1 Konsol: Bir çıkmayı alttan destekleyen S şeklinde iki ters kıvrımlı taş destek. 2. Yalnızca bir yanındaki mesnet tarafından taşınan, diğer kısımları boşlukta olan yatay yapı öğesi; konsol kiriş, konsol döşeme.

2 Furuş: Saçakların, çıkmaların altına yalnızca süsleme amacıyla konulan küçük destek ya da oymalı süsler.

3 Cumba: Eski Türk evlerinde zemin katının üzerindeki katlarda dışa taşan, çoğu kafesli oda bölümü.

4 Alaturka Kiremit: Kesik yarım koni şeklinde, her iki yanına eklenen parça ile uygulama ve kaymayı engelleyen, kanal bulunmadığından özellikle yuvarlak çatılarda esnek döşeme avantajına sahip, çivi delikleri su almayacak şekilde dizayn edilmiş, pürüzsüz yüzeyi nedeniyle toz ve kirin tutunamadığı ve estetik bir görünüme sahip, Türk usulü nostaljik kiremit.

5 Selamlık: Saray, konak ve evlerin erkeklere ait kısmı.

6 Harem: Saray, konak ve evlerin kadınlara ait kısmı.

7 Hamlacı: Genellikle, devlet yöneticileri, saray erkânı, üst düzey şahıslar ve zenginler olmak üzere, büyük kayık, sandal ve filikalarda kıçtan birinci oturakta kürek çeken kimselerdir.
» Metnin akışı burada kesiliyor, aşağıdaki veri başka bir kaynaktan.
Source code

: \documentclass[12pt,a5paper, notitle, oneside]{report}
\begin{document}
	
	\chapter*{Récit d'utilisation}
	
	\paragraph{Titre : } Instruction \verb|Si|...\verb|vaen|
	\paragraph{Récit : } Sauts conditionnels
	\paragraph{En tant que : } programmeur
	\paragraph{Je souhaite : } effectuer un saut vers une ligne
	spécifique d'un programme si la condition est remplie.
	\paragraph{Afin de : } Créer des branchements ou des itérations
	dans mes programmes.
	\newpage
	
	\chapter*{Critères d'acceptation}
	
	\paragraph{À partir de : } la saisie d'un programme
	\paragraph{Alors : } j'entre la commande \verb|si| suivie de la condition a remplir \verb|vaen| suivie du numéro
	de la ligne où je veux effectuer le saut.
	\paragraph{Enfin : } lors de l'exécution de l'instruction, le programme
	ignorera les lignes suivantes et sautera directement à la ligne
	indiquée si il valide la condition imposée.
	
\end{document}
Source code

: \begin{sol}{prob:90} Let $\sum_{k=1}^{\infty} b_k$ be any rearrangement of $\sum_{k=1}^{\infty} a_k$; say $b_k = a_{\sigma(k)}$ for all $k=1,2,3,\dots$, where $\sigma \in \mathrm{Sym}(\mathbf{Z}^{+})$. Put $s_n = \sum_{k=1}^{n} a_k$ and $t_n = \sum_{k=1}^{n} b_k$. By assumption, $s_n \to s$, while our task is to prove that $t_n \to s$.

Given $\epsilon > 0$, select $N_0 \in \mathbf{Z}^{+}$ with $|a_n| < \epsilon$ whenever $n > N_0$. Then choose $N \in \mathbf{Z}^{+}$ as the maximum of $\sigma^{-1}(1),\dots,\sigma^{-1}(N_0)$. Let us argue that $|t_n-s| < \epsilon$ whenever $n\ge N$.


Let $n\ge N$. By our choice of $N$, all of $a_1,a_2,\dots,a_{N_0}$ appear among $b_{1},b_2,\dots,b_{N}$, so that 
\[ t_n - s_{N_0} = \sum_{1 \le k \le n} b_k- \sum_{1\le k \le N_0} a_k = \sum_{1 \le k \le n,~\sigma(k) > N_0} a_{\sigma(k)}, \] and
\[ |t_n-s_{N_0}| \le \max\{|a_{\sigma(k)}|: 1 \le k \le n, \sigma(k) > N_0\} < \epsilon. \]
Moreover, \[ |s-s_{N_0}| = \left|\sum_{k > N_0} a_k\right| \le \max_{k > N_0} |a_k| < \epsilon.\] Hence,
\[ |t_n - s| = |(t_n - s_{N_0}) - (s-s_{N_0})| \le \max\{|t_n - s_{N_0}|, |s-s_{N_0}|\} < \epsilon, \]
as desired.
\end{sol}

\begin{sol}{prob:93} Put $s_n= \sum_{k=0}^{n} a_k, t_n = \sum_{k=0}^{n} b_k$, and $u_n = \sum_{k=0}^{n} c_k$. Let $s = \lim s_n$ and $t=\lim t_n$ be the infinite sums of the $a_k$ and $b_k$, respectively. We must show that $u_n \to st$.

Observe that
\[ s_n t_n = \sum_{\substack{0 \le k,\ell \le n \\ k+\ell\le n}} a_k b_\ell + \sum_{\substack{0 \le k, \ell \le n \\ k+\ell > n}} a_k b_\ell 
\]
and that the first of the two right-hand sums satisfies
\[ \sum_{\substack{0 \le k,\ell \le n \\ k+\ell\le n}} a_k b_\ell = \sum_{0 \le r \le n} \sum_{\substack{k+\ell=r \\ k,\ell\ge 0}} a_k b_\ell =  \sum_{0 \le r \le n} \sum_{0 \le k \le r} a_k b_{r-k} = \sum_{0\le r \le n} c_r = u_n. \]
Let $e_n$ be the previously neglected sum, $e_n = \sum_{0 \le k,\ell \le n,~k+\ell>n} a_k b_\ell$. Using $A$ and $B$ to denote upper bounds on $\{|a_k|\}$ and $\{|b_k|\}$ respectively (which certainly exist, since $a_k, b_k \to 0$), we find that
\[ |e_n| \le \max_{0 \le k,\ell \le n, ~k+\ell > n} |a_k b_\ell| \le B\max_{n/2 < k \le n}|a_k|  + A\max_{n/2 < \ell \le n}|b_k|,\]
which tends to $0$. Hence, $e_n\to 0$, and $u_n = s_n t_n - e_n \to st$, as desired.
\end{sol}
Özel beceri, kültür ve meziyetlere sahip olan hamlacılar; kuvvetli, güvenilir, sır tutma özelliğine sahip, dönemin sosyal kuralları gereği, kayıklara binecek hanımlara ellerini değil de omuzlarını uzatacak kadar dikkatli, kibar ve âdâb-ı muaşerete hâkim kimselerdir.

8 Orhan Erdenen, Boğaziçi Sahilhaneleri, c.1, İBB Kültür A.Ş, 2006.